La producción de camiones pesados también ha sufrido un golpe significativo. En enero de 2026, se fabricaron solo 6,793 unidades, lo que representa una disminución del 52% en comparación con el mismo mes del año anterior. El segmento de tractocamiones, en particular, ha visto una caída del 50% en su producción. La exportación de camiones pesados también ha disminuido, con un total de 5,076 unidades enviadas, lo que representa una caída del 54% respecto a enero de 2025. Las exportaciones hacia Estados Unidos, que son cruciales para la industria, han disminuido en un 55%, con solo 4,783 unidades enviadas.
La combinación de estos factores ha creado un ciclo vicioso que afecta tanto a la producción como a las ventas. La falta de confianza en el mercado ha llevado a los fabricantes a reducir su producción, lo que a su vez ha contribuido a la pérdida de empleo y a una menor capacidad de respuesta ante la demanda del mercado.
**Estrategias para Revitalizar el Sector**
Ante este panorama, es crucial que se implementen estrategias efectivas para revitalizar la industria de camiones pesados en México. Las asociaciones del sector han enfatizado la necesidad de colaborar con el gobierno federal y las autoridades estatales para desarrollar políticas que fomenten el crecimiento del mercado interno.
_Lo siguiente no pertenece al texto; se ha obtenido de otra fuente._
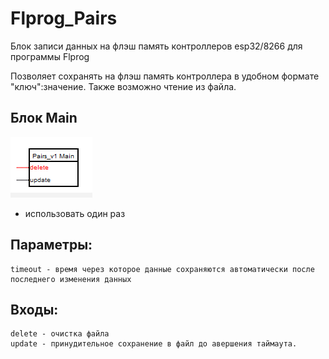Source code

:# Flprog_Pairs
 Блок записи данных на флэш память контроллеров esp32/8266 для программы Flprog 

Позволяет сохранять на флэш память контроллера в удобном формате "ключ":значение.
Также возможно чтение из файла.

## Блок Main
![promo](/docs/main.png)

- использовать один раз<br>

## Параметры:<br>
 	timeout - время через которое данные сохраняются автоматически после последнего изменения данных

## Входы:<br>
 	delete - очистка файла
 	update - принудительное сохранение в файл до авершения таймаута.
	
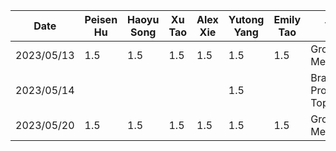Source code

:| Date | Peisen Hu | Haoyu Song | Xu Tao | Alex Xie | Yutong Yang | Emily Tao | Task
|------|-----------|------------|--------|----------|-------------|-----------|------
|2023/05/13|1.5      |1.5       |1.5     |1.5       |1.5      |1.5      |Group Meeting
|2023/05/14|         |          |        |          |1.5      |         |Brainstorm Project Topics
|2023/05/20|1.5      |1.5       |1.5     |1.5       |1.5      |1.5      |Group Meeting
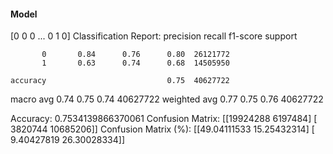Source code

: #### Model
[0 0 0 ... 0 1 0]
Classification Report:
              precision    recall  f1-score   support

           0       0.84      0.76      0.80  26121772
           1       0.63      0.74      0.68  14505950

    accuracy                           0.75  40627722
   macro avg       0.74      0.75      0.74  40627722
weighted avg       0.77      0.75      0.76  40627722

Accuracy: 0.7534139866370061
Confusion Matrix:
[[19924288  6197484]
 [ 3820744 10685206]]
Confusion Matrix (%):
[[49.04111533 15.25432314]
 [ 9.40427819 26.30028334]]

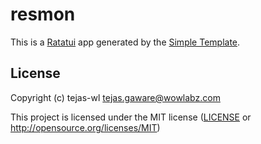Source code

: # resmon

This is a [Ratatui] app generated by the [Simple Template].

[Ratatui]: https://ratatui.rs
[Simple Template]: https://github.com/ratatui/templates/tree/main/simple

## License

Copyright (c) tejas-wl <tejas.gaware@wowlabz.com>

This project is licensed under the MIT license ([LICENSE] or <http://opensource.org/licenses/MIT>)

[LICENSE]: ./LICENSE

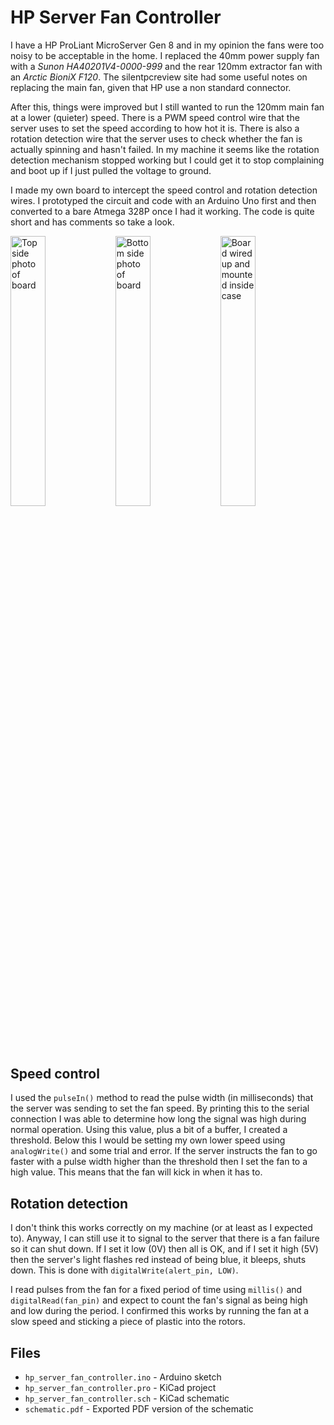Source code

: # HP Server Fan Controller

I have a HP ProLiant MicroServer Gen 8 and in my opinion the fans were too noisy to be acceptable in the home. I replaced the 40mm power supply fan with a *Sunon HA40201V4-0000-999* and the rear 120mm extractor fan with an *Arctic BioniX F120*. The silentpcreview site had some useful notes on replacing the main fan, given that HP use a non standard connector.

After this, things were improved but I still wanted to run the 120mm main fan at a lower (quieter) speed. There is a PWM speed control wire that the server uses to set the speed according to how hot it is. There is also a rotation detection wire that the server uses to check whether the fan is actually spinning and hasn't failed. In my machine it seems like the rotation detection mechanism stopped working but I could get it to stop complaining and boot up if I just pulled the voltage to ground.

I made my own board to intercept the speed control and rotation detection wires. I prototyped the circuit and code with an Arduino Uno first and then converted to a bare Atmega 328P once I had it working. The code is quite short and has comments so take a look.

<a href="https://epixstudios.co.uk/filer/canonical/1532891767/5/"><img src="https://epixstudios.co.uk/filer/canonical/1532891767/5/" alt="Top side photo of board" width=33.3% /></a><a href="https://epixstudios.co.uk/filer/canonical/1532891767/6/"><img src="https://epixstudios.co.uk/filer/canonical/1532891767/6/" alt="Bottom side photo of board" width=33.3% /></a><a href="https://epixstudios.co.uk/filer/canonical/1532891767/7/"><img src="https://epixstudios.co.uk/filer/canonical/1532891767/7/" alt="Board wired up and mounted inside case" width=33.3% /></a>


## Speed control

I used the `pulseIn()` method to read the pulse width (in milliseconds) that the server was sending to set the fan speed. By printing this to the serial connection I was able to determine how long the signal was high during normal operation. Using this value, plus a bit of a buffer, I created a threshold. Below this I would be setting my own lower speed using `analogWrite()` and some trial and error. If the server instructs the fan to go faster with a pulse width higher than the threshold then I set the fan to a high value. This means that the fan will kick in when it has to.


## Rotation detection

I don't think this works correctly on my machine (or at least as I expected to). Anyway, I can still use it to signal to the server that there is a fan failure so it can shut down. If I set it low (0V) then all is OK, and if I set it high (5V) then the server's light flashes red instead of being blue, it bleeps, shuts down. This is done with `digitalWrite(alert_pin, LOW)`.

I read pulses from the fan for a fixed period of time using `millis()` and `digitalRead(fan_pin)` and expect to count the fan's signal as being high and low during the period. I confirmed this works by running the fan at a slow speed and sticking a piece of plastic into the rotors.


## Files

 * `hp_server_fan_controller.ino` - Arduino sketch
 * `hp_server_fan_controller.pro` - KiCad project
 * `hp_server_fan_controller.sch` - KiCad schematic
 * `schematic.pdf` - Exported PDF version of the schematic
Una de las estrategias propuestas es la creación de incentivos para la renovación de flotas, lo que podría estimular la demanda de camiones nuevos y mejorar las condiciones del mercado. Además, es fundamental que se establezcan acuerdos comerciales que brinden mayor estabilidad y previsibilidad en las relaciones comerciales con Estados Unidos, lo que podría ayudar a restaurar la confianza en el sector.
Asimismo, se sugiere que se realicen campañas de concientización sobre los beneficios de adquirir vehículos nuevos en lugar de usados, destacando las ventajas en términos de eficiencia, seguridad y sostenibilidad. Estas campañas podrían ayudar a cambiar la percepción del consumidor y a incentivar la compra de camiones pesados nuevos.
La colaboración entre el sector privado y el gobierno es esencial para abordar los desafíos que enfrenta la industria. Solo a través de un esfuerzo conjunto se podrán implementar las medidas necesarias para revertir la tendencia negativa y asegurar un futuro más prometedor para la industria de camiones pesados en México.